Smart assistants and voice-enabled speakers are more popular now than ever before. About 47.3 million U.S. adults have access to a smart speaker, according to Voicebot.ai, and just over half of smartphone owners — 52 percent — report that they use voice assistants on their mobile devices. But popularity doesn’t necessarily translate to accuracy. As anyone who’s tried to get Cortana or Alexa’s attention at a party can tell you, they’re not exactly aces when it comes to isolating speech from a crowd.
Boston, Massachusetts-based Yobe claims it could make the assistants better listeners. The startup, which was founded out of the Massachusetts Institute of Technology (MIT) and raised nearly $2 million in seed funding from Clique Capital Partners and a National Science Foundation SBIR grant, today launched Voice Identification System for user Profile Retrieval (VISPR), an “intelligence” that can identify, track, and separate voices in noisy environments. It claims that artificial intelligence (AI) allows its software stack to accurately track a voice in “any auditory environment.”

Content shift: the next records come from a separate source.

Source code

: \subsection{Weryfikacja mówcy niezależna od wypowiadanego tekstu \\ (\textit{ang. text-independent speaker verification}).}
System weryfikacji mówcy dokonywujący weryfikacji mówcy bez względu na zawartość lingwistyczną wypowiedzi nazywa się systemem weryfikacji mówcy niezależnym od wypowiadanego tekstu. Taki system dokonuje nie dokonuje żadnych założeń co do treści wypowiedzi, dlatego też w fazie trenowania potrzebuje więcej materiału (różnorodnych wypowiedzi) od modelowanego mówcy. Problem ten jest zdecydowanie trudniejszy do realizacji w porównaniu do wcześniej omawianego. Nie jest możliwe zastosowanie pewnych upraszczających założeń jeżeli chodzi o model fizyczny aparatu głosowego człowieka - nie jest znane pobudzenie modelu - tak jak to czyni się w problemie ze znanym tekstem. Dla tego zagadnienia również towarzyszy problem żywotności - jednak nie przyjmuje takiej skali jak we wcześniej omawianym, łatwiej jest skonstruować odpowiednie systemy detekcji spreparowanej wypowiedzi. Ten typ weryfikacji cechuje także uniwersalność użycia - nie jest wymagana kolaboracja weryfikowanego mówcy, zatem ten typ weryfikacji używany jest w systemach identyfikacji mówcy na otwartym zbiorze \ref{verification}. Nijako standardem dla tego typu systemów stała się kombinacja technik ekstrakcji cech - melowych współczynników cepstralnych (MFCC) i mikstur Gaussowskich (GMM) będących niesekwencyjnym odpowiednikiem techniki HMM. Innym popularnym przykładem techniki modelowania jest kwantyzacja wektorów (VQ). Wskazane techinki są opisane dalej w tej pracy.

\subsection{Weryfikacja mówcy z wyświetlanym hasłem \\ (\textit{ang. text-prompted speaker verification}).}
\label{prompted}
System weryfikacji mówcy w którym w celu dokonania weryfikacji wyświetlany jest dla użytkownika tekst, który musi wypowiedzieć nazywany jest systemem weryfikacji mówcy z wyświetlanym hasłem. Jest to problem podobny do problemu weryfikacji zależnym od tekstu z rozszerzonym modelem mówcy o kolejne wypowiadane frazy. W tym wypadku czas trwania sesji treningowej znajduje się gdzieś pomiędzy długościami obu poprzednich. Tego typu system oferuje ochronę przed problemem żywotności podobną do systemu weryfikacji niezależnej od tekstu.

Yobe says that with VISRP, mic-sporting devices like smartwatches, hearing aids, and smart home appliances can identify voices with no more than a wake word and can perform far-field voice personalization. It also claims VISPR can reduce speech recognition errors by up to 85 percent.
“[Our] technology is fixing the most persistent challenge of voice technology in the market today,” said Yobe CEO and cofounder Ken Sutton. “Smart phones, speakers, and other connected devices have been limited in providing an exceptional voice user interface.”
Sutton, who founded Yobe with MIT PhD and AI-assisted signal processing researcher Dr. S. Hamid Nawab, said the company will focus its efforts on licensing.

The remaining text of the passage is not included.